# [Input material]

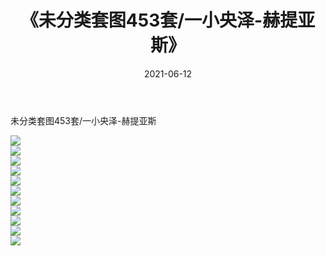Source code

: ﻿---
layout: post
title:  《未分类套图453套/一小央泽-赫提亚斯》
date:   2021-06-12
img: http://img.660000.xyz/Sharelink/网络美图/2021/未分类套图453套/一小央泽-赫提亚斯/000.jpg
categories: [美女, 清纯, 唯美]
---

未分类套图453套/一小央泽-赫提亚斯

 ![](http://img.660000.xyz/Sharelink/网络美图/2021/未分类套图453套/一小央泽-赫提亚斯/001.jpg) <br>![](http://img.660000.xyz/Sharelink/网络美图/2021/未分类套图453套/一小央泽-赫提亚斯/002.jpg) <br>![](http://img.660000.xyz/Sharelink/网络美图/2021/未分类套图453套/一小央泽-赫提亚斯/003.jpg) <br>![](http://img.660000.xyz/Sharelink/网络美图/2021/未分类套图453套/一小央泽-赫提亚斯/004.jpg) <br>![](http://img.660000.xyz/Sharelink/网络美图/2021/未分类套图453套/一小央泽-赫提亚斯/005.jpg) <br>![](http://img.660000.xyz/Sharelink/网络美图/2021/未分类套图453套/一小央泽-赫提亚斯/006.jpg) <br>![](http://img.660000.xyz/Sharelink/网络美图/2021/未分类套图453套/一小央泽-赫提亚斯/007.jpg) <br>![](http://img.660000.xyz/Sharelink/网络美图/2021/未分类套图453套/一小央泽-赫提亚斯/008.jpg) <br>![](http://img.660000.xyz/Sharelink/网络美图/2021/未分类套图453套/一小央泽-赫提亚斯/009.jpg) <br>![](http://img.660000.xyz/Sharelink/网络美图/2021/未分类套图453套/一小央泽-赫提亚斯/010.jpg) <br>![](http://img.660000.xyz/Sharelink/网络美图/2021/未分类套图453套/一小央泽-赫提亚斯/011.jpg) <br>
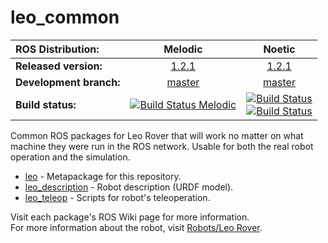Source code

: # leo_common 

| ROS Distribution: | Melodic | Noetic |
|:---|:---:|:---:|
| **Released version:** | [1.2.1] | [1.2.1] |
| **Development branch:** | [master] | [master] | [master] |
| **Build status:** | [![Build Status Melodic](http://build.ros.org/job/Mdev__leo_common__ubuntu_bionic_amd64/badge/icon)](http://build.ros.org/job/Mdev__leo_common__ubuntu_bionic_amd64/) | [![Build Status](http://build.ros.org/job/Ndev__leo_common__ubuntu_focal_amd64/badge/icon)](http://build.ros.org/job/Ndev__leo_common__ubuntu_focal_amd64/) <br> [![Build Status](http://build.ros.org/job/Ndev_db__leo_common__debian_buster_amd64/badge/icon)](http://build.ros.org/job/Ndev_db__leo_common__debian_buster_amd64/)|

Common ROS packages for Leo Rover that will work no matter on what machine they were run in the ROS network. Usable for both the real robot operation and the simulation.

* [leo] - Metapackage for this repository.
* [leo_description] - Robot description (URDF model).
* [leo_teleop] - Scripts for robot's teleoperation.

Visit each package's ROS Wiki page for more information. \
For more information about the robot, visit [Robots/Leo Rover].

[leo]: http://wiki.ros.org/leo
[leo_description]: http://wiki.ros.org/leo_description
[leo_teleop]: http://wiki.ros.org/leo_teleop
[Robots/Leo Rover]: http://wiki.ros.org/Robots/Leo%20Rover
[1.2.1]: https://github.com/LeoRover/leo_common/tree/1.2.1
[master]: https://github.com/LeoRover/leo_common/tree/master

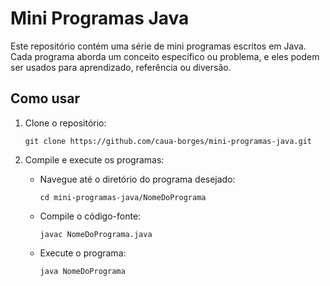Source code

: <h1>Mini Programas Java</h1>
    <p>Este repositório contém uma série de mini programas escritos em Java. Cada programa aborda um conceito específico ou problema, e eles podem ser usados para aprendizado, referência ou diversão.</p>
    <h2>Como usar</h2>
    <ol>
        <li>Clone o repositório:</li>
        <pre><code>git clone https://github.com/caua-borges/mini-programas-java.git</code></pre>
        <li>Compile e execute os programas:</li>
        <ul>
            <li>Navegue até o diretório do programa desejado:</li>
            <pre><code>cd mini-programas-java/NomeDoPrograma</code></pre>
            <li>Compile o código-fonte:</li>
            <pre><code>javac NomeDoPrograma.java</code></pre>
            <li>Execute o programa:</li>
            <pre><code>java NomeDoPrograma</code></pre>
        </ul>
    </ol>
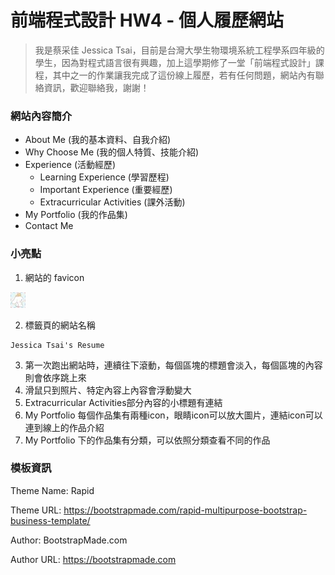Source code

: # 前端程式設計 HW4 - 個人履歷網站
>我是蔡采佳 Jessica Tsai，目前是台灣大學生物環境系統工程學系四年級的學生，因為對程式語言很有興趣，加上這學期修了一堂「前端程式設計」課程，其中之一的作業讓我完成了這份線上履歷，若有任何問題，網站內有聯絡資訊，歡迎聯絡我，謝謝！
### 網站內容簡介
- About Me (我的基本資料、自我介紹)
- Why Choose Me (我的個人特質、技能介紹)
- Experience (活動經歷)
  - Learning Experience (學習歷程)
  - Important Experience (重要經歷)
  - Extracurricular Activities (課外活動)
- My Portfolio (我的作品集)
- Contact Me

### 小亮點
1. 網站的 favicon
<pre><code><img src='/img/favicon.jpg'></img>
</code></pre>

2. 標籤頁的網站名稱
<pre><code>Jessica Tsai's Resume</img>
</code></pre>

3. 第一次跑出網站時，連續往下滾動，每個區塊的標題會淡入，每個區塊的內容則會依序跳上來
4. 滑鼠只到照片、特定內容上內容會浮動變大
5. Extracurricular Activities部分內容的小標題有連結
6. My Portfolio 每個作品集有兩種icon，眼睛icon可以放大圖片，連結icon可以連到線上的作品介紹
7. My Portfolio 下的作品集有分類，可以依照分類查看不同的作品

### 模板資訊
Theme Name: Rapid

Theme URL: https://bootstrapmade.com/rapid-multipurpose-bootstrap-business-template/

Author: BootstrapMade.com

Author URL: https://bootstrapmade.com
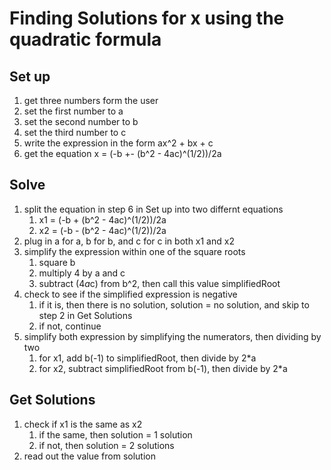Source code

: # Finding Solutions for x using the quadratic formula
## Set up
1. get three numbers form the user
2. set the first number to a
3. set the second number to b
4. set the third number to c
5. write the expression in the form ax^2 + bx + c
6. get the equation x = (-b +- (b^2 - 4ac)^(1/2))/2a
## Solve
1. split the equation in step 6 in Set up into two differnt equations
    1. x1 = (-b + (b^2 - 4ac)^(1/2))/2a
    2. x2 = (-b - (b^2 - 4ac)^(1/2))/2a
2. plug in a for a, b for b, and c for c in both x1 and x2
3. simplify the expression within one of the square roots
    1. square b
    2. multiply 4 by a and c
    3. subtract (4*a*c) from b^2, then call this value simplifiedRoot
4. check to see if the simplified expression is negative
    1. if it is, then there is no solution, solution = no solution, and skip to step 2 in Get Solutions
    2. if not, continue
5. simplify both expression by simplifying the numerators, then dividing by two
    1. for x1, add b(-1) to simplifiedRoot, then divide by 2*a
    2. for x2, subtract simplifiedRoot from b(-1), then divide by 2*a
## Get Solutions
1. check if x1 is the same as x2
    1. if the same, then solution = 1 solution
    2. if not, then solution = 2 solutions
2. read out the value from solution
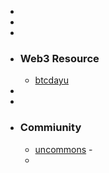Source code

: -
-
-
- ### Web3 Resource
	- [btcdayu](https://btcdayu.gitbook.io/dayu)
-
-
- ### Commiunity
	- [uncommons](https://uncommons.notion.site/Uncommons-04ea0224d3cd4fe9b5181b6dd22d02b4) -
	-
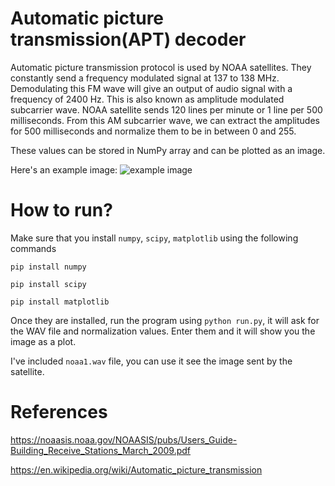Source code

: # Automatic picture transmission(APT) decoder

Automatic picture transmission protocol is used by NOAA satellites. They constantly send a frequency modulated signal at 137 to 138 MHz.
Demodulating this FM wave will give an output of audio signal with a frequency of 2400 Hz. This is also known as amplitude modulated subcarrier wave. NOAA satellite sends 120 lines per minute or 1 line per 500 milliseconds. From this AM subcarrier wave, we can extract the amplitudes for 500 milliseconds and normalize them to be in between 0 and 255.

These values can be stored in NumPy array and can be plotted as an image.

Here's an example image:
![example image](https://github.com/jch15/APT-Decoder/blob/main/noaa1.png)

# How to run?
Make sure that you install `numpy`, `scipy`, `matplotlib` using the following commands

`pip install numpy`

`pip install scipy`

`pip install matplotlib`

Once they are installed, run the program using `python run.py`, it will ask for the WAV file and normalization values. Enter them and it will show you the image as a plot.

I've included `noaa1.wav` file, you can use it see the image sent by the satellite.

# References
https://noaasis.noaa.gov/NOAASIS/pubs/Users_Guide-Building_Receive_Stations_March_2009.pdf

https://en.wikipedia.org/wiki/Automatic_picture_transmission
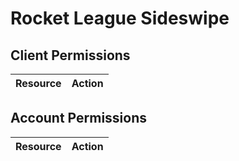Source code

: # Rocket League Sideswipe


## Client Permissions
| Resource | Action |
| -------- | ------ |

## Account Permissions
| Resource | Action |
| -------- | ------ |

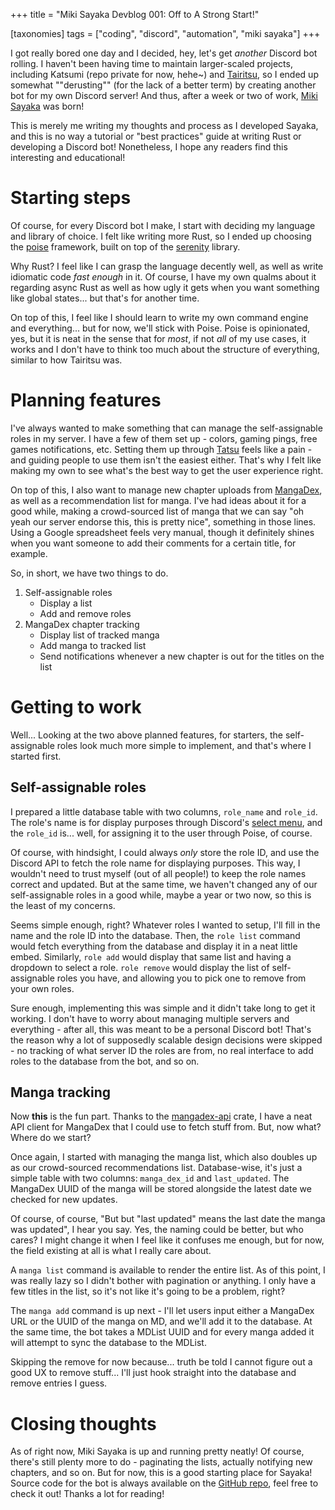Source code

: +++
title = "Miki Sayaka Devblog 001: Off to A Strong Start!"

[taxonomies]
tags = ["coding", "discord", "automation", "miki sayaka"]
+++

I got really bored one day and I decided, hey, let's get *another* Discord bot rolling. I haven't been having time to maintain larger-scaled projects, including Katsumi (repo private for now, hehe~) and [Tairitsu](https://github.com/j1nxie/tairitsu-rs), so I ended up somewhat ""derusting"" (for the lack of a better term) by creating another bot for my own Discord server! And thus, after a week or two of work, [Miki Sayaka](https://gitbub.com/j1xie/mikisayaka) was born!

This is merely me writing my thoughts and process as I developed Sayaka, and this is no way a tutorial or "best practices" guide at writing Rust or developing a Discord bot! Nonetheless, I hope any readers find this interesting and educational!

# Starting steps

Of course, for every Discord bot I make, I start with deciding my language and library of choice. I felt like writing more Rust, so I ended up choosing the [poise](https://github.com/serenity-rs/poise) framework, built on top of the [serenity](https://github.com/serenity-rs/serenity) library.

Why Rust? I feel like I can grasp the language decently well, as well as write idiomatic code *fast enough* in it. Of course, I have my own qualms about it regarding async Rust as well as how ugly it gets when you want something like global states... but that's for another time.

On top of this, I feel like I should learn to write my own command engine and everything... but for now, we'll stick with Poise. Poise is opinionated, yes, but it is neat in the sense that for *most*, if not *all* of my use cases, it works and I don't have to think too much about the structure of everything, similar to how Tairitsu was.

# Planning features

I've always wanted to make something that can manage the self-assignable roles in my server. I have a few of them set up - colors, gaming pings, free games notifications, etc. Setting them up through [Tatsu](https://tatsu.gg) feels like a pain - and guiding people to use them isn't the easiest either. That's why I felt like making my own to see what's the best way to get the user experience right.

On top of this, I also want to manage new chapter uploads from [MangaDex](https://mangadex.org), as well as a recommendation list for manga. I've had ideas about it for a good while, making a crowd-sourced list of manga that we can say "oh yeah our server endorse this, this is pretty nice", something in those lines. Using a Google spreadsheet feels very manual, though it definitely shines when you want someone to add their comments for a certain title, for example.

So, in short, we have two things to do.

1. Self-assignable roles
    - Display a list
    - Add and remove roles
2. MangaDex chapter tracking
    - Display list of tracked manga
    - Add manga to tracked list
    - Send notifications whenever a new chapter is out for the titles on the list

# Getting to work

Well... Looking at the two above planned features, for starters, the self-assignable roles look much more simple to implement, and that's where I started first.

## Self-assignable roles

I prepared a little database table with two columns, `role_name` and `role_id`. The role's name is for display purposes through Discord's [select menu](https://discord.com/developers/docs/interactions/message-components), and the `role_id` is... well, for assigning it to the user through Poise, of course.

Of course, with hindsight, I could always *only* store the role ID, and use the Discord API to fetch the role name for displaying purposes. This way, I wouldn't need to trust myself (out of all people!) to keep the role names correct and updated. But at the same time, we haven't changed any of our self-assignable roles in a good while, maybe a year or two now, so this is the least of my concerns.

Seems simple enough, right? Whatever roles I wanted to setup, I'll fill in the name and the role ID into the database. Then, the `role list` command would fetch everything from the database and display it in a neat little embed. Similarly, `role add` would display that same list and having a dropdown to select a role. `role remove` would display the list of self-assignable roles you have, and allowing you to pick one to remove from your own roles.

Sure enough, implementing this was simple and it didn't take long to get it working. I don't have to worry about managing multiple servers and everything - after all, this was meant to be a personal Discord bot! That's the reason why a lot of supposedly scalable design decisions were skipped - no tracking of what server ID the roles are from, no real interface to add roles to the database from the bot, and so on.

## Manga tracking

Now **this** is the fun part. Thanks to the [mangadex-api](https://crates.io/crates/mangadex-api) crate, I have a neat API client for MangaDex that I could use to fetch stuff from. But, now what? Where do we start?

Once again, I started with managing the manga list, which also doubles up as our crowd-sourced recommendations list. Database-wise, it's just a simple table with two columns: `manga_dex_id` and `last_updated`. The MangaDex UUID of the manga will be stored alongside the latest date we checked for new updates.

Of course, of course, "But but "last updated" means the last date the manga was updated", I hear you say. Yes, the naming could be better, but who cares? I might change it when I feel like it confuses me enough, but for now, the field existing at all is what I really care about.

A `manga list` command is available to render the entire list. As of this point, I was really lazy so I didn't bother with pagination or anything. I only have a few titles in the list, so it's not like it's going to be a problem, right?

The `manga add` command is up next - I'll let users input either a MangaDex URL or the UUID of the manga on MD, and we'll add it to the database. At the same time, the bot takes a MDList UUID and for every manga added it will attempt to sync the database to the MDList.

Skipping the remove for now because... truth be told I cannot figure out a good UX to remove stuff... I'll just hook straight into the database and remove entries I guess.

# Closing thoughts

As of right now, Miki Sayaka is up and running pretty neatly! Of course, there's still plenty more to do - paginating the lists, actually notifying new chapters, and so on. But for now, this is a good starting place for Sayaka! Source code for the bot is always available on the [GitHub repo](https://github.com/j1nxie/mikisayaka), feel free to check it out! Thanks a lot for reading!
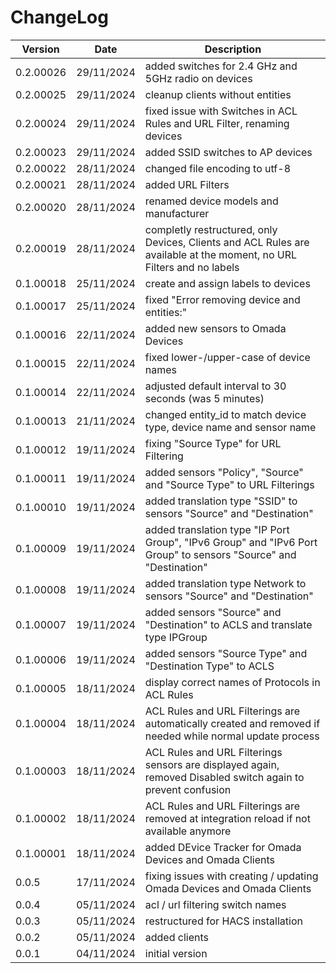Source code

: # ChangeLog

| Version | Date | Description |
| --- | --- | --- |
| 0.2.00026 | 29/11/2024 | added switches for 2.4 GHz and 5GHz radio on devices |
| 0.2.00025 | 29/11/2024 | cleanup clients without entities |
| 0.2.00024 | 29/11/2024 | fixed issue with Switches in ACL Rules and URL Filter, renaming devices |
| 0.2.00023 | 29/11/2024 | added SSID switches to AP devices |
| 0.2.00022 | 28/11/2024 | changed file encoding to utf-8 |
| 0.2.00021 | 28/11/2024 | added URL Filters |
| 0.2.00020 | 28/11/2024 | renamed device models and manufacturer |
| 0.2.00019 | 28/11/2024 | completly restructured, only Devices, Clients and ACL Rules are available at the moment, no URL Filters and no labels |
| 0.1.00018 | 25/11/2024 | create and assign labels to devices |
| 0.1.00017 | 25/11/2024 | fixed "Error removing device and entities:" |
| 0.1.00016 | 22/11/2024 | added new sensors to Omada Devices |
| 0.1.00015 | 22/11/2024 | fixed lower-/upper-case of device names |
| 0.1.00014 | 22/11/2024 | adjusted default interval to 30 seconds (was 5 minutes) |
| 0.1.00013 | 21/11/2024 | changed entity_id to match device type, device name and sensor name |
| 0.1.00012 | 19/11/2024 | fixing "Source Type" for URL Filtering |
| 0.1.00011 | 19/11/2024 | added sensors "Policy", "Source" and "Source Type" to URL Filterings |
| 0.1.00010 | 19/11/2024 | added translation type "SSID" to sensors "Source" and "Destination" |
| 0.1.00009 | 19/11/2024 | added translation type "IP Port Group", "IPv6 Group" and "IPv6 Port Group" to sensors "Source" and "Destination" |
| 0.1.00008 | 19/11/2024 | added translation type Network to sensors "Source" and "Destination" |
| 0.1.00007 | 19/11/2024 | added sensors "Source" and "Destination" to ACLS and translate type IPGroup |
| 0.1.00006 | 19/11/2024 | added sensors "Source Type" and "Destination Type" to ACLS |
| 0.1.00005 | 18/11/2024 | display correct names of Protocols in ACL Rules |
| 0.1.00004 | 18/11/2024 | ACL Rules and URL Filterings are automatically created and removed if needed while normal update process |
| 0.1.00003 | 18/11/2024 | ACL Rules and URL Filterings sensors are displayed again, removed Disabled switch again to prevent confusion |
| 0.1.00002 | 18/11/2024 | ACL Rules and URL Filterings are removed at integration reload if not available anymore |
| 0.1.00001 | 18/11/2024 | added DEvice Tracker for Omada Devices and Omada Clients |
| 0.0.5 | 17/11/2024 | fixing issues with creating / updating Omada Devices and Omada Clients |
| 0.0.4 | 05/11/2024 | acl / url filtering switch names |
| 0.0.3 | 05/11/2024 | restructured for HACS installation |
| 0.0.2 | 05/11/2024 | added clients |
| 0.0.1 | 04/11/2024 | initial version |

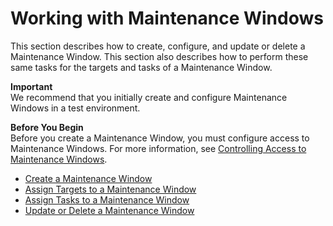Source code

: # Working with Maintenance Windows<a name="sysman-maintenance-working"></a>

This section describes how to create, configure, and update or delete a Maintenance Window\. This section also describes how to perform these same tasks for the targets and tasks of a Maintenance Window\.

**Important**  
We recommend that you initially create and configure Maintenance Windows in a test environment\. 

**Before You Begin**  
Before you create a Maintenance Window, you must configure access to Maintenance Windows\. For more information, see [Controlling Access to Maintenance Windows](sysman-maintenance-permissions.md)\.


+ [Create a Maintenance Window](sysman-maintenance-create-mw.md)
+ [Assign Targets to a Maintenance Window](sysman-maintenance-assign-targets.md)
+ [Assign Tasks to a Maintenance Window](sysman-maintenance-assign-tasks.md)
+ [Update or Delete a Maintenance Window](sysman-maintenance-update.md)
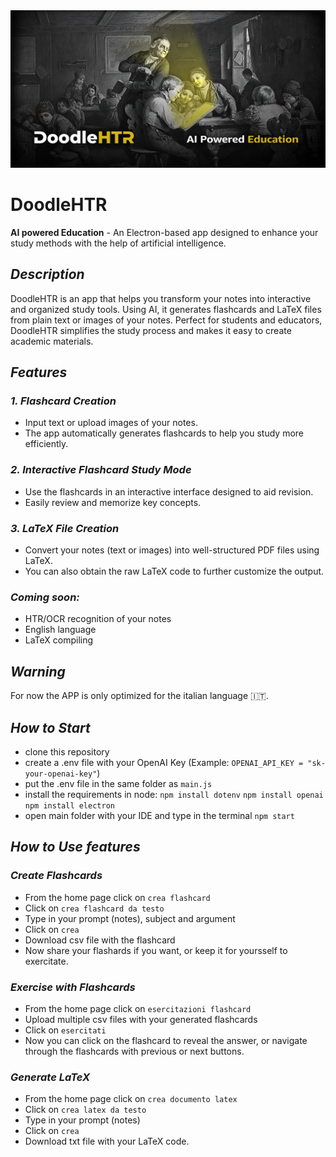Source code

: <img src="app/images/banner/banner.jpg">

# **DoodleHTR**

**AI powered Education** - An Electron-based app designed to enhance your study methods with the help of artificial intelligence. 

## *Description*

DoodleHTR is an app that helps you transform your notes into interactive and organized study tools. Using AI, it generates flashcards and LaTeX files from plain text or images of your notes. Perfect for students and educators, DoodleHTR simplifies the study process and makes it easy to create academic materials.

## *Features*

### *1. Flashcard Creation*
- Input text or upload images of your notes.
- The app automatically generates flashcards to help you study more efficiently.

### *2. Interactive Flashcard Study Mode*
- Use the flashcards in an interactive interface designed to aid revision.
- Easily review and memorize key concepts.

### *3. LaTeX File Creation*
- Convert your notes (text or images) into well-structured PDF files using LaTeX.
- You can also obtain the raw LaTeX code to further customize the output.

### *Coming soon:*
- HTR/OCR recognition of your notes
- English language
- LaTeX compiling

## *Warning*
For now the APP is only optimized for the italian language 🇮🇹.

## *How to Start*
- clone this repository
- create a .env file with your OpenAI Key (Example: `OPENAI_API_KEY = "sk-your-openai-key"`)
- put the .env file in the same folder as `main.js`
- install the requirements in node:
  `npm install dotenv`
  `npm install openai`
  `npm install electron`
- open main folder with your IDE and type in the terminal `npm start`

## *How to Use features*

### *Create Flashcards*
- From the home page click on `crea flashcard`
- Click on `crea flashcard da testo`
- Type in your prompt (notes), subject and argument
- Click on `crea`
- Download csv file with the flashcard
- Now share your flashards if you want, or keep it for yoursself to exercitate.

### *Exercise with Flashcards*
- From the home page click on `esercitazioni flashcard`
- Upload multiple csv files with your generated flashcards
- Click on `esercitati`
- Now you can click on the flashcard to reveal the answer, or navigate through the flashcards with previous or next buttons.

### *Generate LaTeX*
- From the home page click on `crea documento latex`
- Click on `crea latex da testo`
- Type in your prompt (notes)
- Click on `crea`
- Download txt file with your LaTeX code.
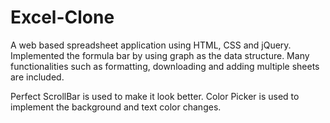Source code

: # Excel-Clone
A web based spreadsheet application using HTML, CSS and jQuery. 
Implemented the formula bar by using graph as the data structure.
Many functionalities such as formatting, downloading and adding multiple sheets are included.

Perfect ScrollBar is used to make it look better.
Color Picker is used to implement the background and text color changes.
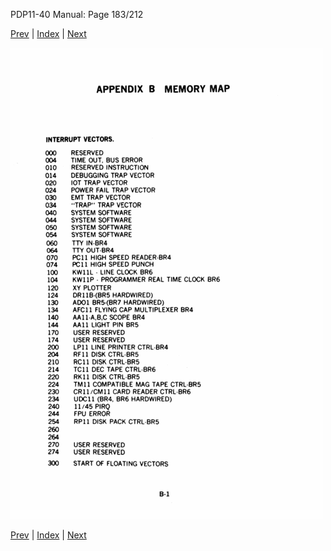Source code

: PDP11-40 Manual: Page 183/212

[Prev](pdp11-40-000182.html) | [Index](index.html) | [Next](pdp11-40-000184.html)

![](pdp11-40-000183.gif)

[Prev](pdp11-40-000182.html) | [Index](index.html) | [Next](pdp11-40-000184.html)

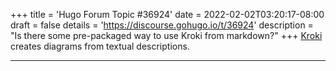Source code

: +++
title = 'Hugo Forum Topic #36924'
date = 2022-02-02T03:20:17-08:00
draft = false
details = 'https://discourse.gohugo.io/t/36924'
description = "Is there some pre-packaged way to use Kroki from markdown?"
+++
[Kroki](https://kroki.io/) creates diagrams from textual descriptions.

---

# [Assigned task]
Look over the records above, and wherever a line contains the string "titles", copy that line.

# [Output of the exercise]
    - Send notifications whenever a new chapter is out for the titles on the list
A `manga list` command is available to render the entire list. As of this point, I was really lazy so I didn't bother with pagination or anything. I only have a few titles in the list, so it's not like it's going to be a problem, right?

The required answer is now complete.